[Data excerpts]
[Start of Attachment]

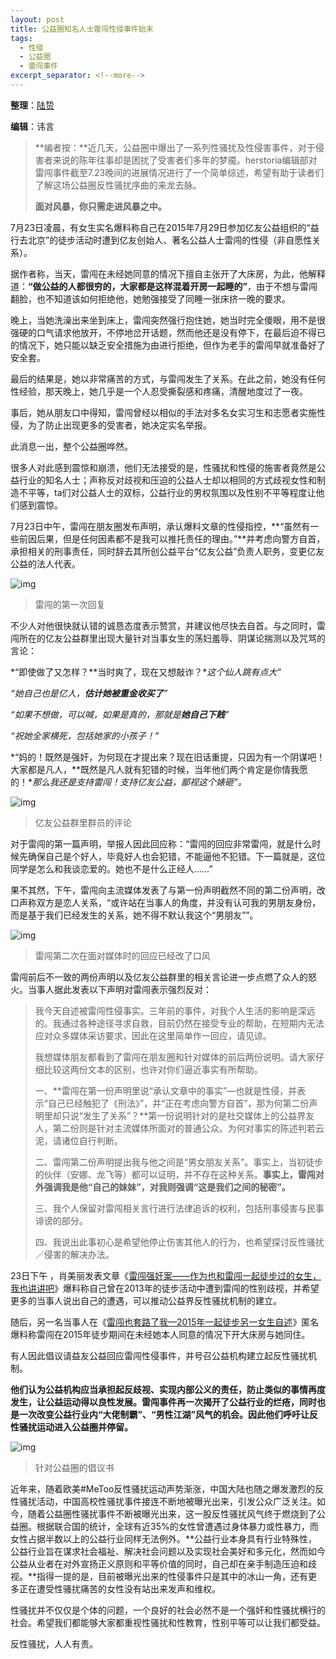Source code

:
 ```yaml
---
layout: post
title: 公益圈知名人士雷闯性侵事件始末
tags:
  - 性侵
  - 公益圈
  - 雷闯事件
excerpt_separator: <!--more-->
---
```


**整理**：[陆贽](https://www.zhihu.com/people/ru-shi-shuo-59)

**编辑**：讳言



> **编者按：**近几天，公益圈中爆出了一系列性骚扰及性侵害事件，对于侵害者来说的陈年往事却是困扰了受害者们多年的梦魇。herstoria编辑部对雷闯事件截至7.23晚间的进展情况进行了一个简单综述，希望有助于读者们了解这场公益圈反性骚扰序曲的来龙去脉。
>
> **面对风暴，你只需走进风暴之中。**



 <!--more-->



7月23日凌晨，有女生实名爆料称自己在2015年7月29日参加亿友公益组织的“益行去北京”的徒步活动时遭到亿友创始人、著名公益人士雷闯的性侵（非自愿性关系）。



据作者称，当天，雷闯在未经她同意的情况下擅自主张开了大床房，为此，他解释道：**“做公益的人都很穷的，大家都是这样混着开房一起睡的”**，由于不想与雷闯翻脸，也不知道该如何拒绝他，她勉强接受了同睡一张床挤一晚的要求。



晚上，当她洗澡出来坐到床上，雷闯突然强行抱住她，她当时完全傻眼，用不是很强硬的口气请求他放开，不停地岔开话题，然而他还是没有停下，在最后迫不得已的情况下，她只能以缺乏安全措施为由进行拒绝，但作为老手的雷闯早就准备好了安全套。



最后的结果是，她以非常痛苦的方式，与雷闯发生了关系。在此之前，她没有任何性经验，那天晚上，她几乎是一个人忍受撕裂感和疼痛，清醒地度过了一夜。



事后，她从朋友口中得知，雷闯曾经以相似的手法对多名女实习生和志愿者实施性侵，为了防止出现更多的受害者，她决定实名举报。



此消息一出，整个公益圈哗然。



很多人对此感到震惊和崩溃，他们无法接受的是，性骚扰和性侵的施害者竟然是公益行业的知名人士；声称反对歧视和压迫的公益人士却以相同的方式歧视女性和制造不平等，ta们对公益人士的双标，公益行业的男权氛围以及性别不平等程度让他们感到震惊。



7月23日中午，雷闯在朋友圈发布声明，承认爆料文章的性侵指控，**“虽然有一些前因后果，但是任何因素都不是我可以推托责任的理由。”**并考虑向警方自首，承担相关的刑事责任，同时辞去其所创公益平台“亿友公益”负责人职务，变更亿友公益的法人代表。

<img class="img-fluid" src="../images/雷闯/04bc064b2a7a548fd39af5cdb3fb1382-sz_44124.jpg" alt="img">

> 雷闯的第一次回复



不少人对他很快就认错的诚恳态度表示赞赏，并建议他尽快去自首。与之同时，雷闯所在的亿友公益群里出现大量针对当事女生的荡妇羞辱、阴谋论揣测以及咒骂的言论：



*“即使做了又怎样？**当时爽了，现在又想敲诈？**这个仙人跳有点大”*



*“她自己也是亿人，**估计她被重金收买了**”*



*“如果不想做，可以喊，如果是真的，那就是**她自己下贱**”*



*“祝她全家横死，包括她家的小孩子！”*



*“妈的！既然是强奸，为何现在才提出来？现在旧话重提，只因为有一个阴谋吧！大家都是凡人，**既然是凡人就有犯错的时候，当年他们两个肯定是你情我愿的！**那么我还是支持雷闯！支持亿友公益，鄙视这个婊砸”。*



<img class="img-fluid" src="../images/雷闯/Snipaste_2019-06-03_17-05-38.jpg" alt="img">

> 亿友公益群里群员的评论
>



对于雷闯的第一篇声明，举报人因此回应称：“雷闯的回应非常雷闯，就是什么时候先确保自己是个好人，毕竟好人也会犯错，不能逼他不犯错。下一篇就是，这位同学是怎么和我谈恋爱的。她也不是什么正经人……”



果不其然，下午，雷闯向主流媒体发表了与第一份声明截然不同的第二份声明，改口声称双方是恋人关系，“或许站在当事人的角度，并没有认可我的男朋友身份，而是基于我们已经发生的关系，她不得不默认我这个“男朋友””。

<img class="img-fluid" src="../images/雷闯/eadd0d5e9fdc475dff7cdf0f7949144b-sz_50212.jpg" alt="img">

> 雷闯第二次在面对媒体时的回应已经改了口风
>



雷闯前后不一致的两份声明以及亿友公益群里的相关言论进一步点燃了众人的怒火。当事人据此发表以下声明对雷闯表示强烈反对：



> 我今天自述被雷闯性侵事实。三年前的事件，对我个人生活的影响是深远的。我通过各种途径寻求自救，目前仍然在接受专业的帮助，在短期内无法应对众多媒体采访要求，因此在这里简单作一回应，请见谅。
>
> 我想媒体朋友都看到了雷闯在朋友圈和针对媒体的前后两份说明。请大家仔细比较这两份文本的区别，也许对你们逼近事实有所帮助。
>
> 一、**雷闯在第一份声明里说“承认文章中的事实”—也就是性侵，并表示“自己已经触犯了《刑法》”，并“正在考虑向警方自首”，那为何第二份声明里却只说“发生了关系”？**第一份说明针对的是社交媒体上的公益界友人，第二份则是针对主流媒体所面对的普通公众。为何对事实的陈述判若云泥，请诸位自行判断。
>
> 二、雷闯第二份声明提出我与他之间是“男女朋友关系”。事实上，当初徒步的伙伴（安娜、龙飞等）都可以证明，并不存在这种关系。**事实上，雷闯对外强调我是他“自己的妹妹”，对我则强调“这是我们之间的秘密”。**
>
> 三、我个人保留对雷闯相关言行进行法律追诉的权利，包括刑事侵害与民事诽谤的部分。
>
> 四、我说出此事初心是希望他停止伤害其他人的行为，也希望探讨反性骚扰／侵害的解决办法。
>



23日下午 ，肖美丽发表文章《[雷闯强奸案——作为也和雷闯一起徒步过的女生，我也讲讲吧](https://link.zhihu.com/?target=https%3A//mp.weixin.qq.com/s%3F__biz%3DMjM5MDk5ODQ4Mw%3D%3D%26mid%3D2650724840%26idx%3D1%26sn%3Db8d0d0b50c6409e407050948984f9421%26scene%3D21%23wechat_redirect)》爆料称自己曾在2013年的徒步活动中遭到雷闯的性别歧视，并希望更多的当事人说出自己的遭遇，可以推动公益界反性骚扰机制的建立。



随后，另一名当事人在《[雷闯也套路了我—2015年一起徒步另一女生自述](https://link.zhihu.com/?target=https%3A//mp.weixin.qq.com/s%3F__biz%3DMzI0ODU2Mjc1OQ%3D%3D%26mid%3D2247484281%26idx%3D2%26sn%3Dbafae533ace2115341e7e8eb5f822049%26scene%3D21%23wechat_redirect)》匿名爆料称雷闯在2015年徒步期间在未经她本人同意的情况下开大床房与她同住。



有人因此倡议请益友公益回应雷闯性侵事件，并号召公益机构建立起反性骚扰机制。



**他们认为公益机构应当承担起反歧视、实现内部公义的责任，防止类似的事情再度发生，让公益运动得以良性发展。雷闯事件再一次揭开了公益行业的烂疮，同时也是一次改变公益行业内“大佬制霸”、“男性江湖”风气的机会。因此他们呼吁让反性骚扰运动进入公益圈并停留。**

<img class="img-fluid" src="../images/雷闯/369b3bcb0c11c3fdc608da85ba6f30e6-sz_65633.jpg" alt="img">

> 针对公益圈的倡议书



近年来，随着欧美#MeToo反性骚扰运动声势渐涨，中国大陆也随之爆发激烈的反性骚扰活动，中国高校性骚扰事件接连不断地被曝光出来，引发公众广泛关注。如今，随着公益圈性骚扰事件不断被曝光出来，这一股反性骚扰风气终于燃烧到了公益圈。根据联合国的统计，全球有近35%的女性曾遭遇过身体暴力或性暴力，而女性占据半数以上的公益行业同样无法例外。**公益行业本身具有行业特殊性，公益行业旨在谋求社会福祉、解决社会问题以及实现社会美好和多元化，然而如今公益从业者在对外宣扬正义原则和平等价值的同时，自己却在亲手制造压迫和歧视。**指得一提的是，目前被曝光出来的性侵事件只是其中的冰山一角，还有更多正在遭受性骚扰痛苦的女性没有站出来发声和维权。



性骚扰并不仅仅是个体的问题，一个良好的社会必然不是一个强奸和性骚扰横行的社会。希望我们都能够大家都重视性骚扰和性教育，性别平等可以让我们都受益。



反性骚扰，人人有责。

[End of Attachment]

■ **TASK STATEMENT**
Nothing but the lines with "https" should be returned, copied from the entries above.

■ **EXERCISE RESPONSE**
**整理**：[陆贽](https://www.zhihu.com/people/ru-shi-shuo-59)
23日下午 ，肖美丽发表文章《[雷闯强奸案——作为也和雷闯一起徒步过的女生，我也讲讲吧](https://link.zhihu.com/?target=https%3A//mp.weixin.qq.com/s%3F__biz%3DMjM5MDk5ODQ4Mw%3D%3D%26mid%3D2650724840%26idx%3D1%26sn%3Db8d0d0b50c6409e407050948984f9421%26scene%3D21%23wechat_redirect)》爆料称自己曾在2013年的徒步活动中遭到雷闯的性别歧视，并希望更多的当事人说出自己的遭遇，可以推动公益界反性骚扰机制的建立。
随后，另一名当事人在《[雷闯也套路了我—2015年一起徒步另一女生自述](https://link.zhihu.com/?target=https%3A//mp.weixin.qq.com/s%3F__biz%3DMzI0ODU2Mjc1OQ%3D%3D%26mid%3D2247484281%26idx%3D2%26sn%3Dbafae533ace2115341e7e8eb5f822049%26scene%3D21%23wechat_redirect)》匿名爆料称雷闯在2015年徒步期间在未经她本人同意的情况下开大床房与她同住。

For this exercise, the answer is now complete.